I’m also curious about the financing costs used in the LCOE assessment. Low financing costs is one of the most important indirect subsidies to wind and solar. Price guarantees make them look like a very safe investment, whereas their value declines and total dependence on a wide range of supporting infrastructure for balancing services introduces substantial risk. If risk is not accurately priced in the market, it leads to malinvestment.
Before the end of this decade, at least 4 of GE Hitachi’s 300 MW, BWRX-300 nuclear power plants (NPPs) will be operational. The BWRX-300 has a build programme of 2 years – just the same as wind and solar plants (WASPs).
The cost-of-capital that has drained commercial investment away from NPPs and into WASPs is utterly negated. The playing field is levelled and a simple analysis of all other significant cost factors can be laid before fund managers, charged with making the most for every £1.00 their green customers put into their care.
Such simple arithmetic may go a long way to explaining why, with every day that passes, as cost reductions of WASP technologies are reported, cost increases in our electricity bills are the reality.
Build of the first BWRX-300 starts in 2024, to commence operation in 2027. By 2030, the BWRX-300 will be available for manufacture under licence in the UK and elsewhere.

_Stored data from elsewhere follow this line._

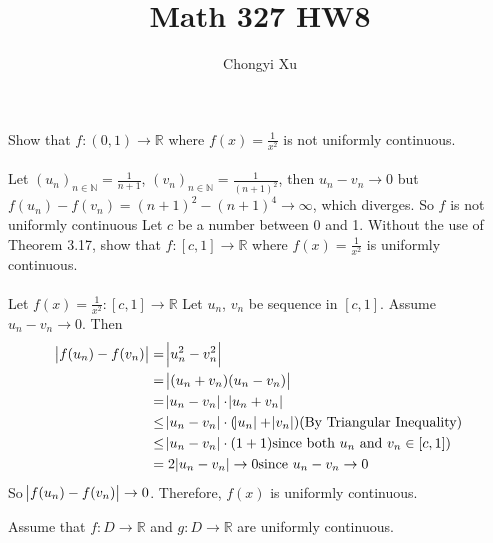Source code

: \documentclass[]{exam}
\title{}
\title{Math 327 HW8}
\author{Chongyi Xu}
\begin{document}
	
\maketitle
\begin{questions}
\question Show that $f:(0,1)\to\mathbb{R}$ where $f(x) = \frac{1}{x^2}$ is not uniformly continuous.
\\
\\ Let $(u_n)_{n\in\mathbb{N}} = \frac{1}{n + 1}$, $(v_n)_{n\in\mathbb{N}} = \frac{1}{(n + 1)^2}$, then $u_n - v_n \to 0$ but $f(u_n) - f(v_n) = (n + 1)^2 - (n + 1)^4 \to\infty$, which diverges. So $f$ is not uniformly continuous
\question Let $c$ be a number between 0 and 1. Without the use of Theorem 3.17, show that $f:[c, 1]\to\mathbb{R}$ where $f(x) = \frac{1}{x^2}$ is uniformly continuous. 
\\
\\ Let $f(x) = \frac{1}{x^2}:[c, 1]\to\mathbb{R}$ Let $u_n$, $v_n$ be sequence in $[c, 1]$. Assume $u_n - v_n \to 0$. Then
\begin{equation*}
\begin{split}
	\abs{f(u_n) - f(v_n)} 	&= \abs{u_n^2 - v_n^2} \\
							&= \abs{(u_n + v_n)(u_n - v_n)} \\
							&= \abs{u_n - v_n}\cdot\abs{u_n + v_n} \\
							&\leq \abs{u_n - v_n}\cdot(\abs{u_n} + \abs{v_n}) \text{(By Triangular Inequality)} \\
							&\leq \abs{u_n - v_n}\cdot(1 + 1) \text{since both $u_n$ and $v_n\in[c, 1]$)} \\
							&= 2\abs{u_n - v_n} \to 0 \text{since }u_n - v_n\to 0
\end{split}
\end{equation*}
So $\abs{f(u_n) - f(v_n)}\to 0$. Therefore, $f(x)$ is uniformly continuous.

\question Assume that $f:D\to\mathbb{R}$ and $g:D\to\mathbb{R}$ are uniformly continuous.
\end{questions}
\end{document}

The overnight capital cost (OCC) will be £527 million for a 300 MW NPP capable of operating at 90% capacity factor for a design life of 60 years.
Pro-rata, 3,200 MW would cost £5.62 billion, compared to the reported £20 billion for Sizewell C. And, built in parallel, that level of installed capacity would be opoerational in 2 years.
These links carry the simple analyses and data links, which beggars the question: Why would any fund manager put £1.00 of their pot into WASPs, when that £1.00 invested in a BWRX-300 will ‘earn’ them:
7.2X more than onshore wind: https://bwrx-300-nuclear-uk.blogspot.com/2020/05/fund-managers-with-320-million-to.html
12X more than offshore wind: https://bwrx-300-nuclear-uk.blogspot.com/2020/05/invest-90-billion-in-offshore-wind.html
17.3X more than utility scale solar: https://bwrx-300-nuclear-uk.blogspot.com/2020/05/fund-managers-with-424-million-to.html
@Colin,
The answer to your question:”Why would any fund manager put £1.00 of their pot into WASPs, when that £1.00 invested in a BWRX-300 will ‘earn’ them…”:
Because your BWRS-300 is a dream, and experience show that nuclear dreams become 10 – 100 times more expensive when they become reality…
Dreamin’,
I’m only dreamin’:
https://aris.iaea.org/PDF/BWRX-300_2020.pdf
GE Hitachi – hardly a start-up company grubbing about for funds. Michal Solowow, the Polish billionaire industrialist is ‘buying’ one to save on the energy bills for his energy-intensive factories and ‘green’ his image:
3rd link down in the right-hand panel: https://bwrx-300-nuclear-uk.blogspot.com/
https://www.gov.uk/government/publications/nuclear-provision-explaining-the-cost-of-cleaning-up-britains-nuclear-legacy/nuclear-provision-explaining-the-cost-of-cleaning-up-britains-nuclear-legacy
Cleanup costs in UK estimated bn124 GBP for Sellafield (1 plant). So, even if operating for 60 yrs. that makes 2 bn/a additional costs.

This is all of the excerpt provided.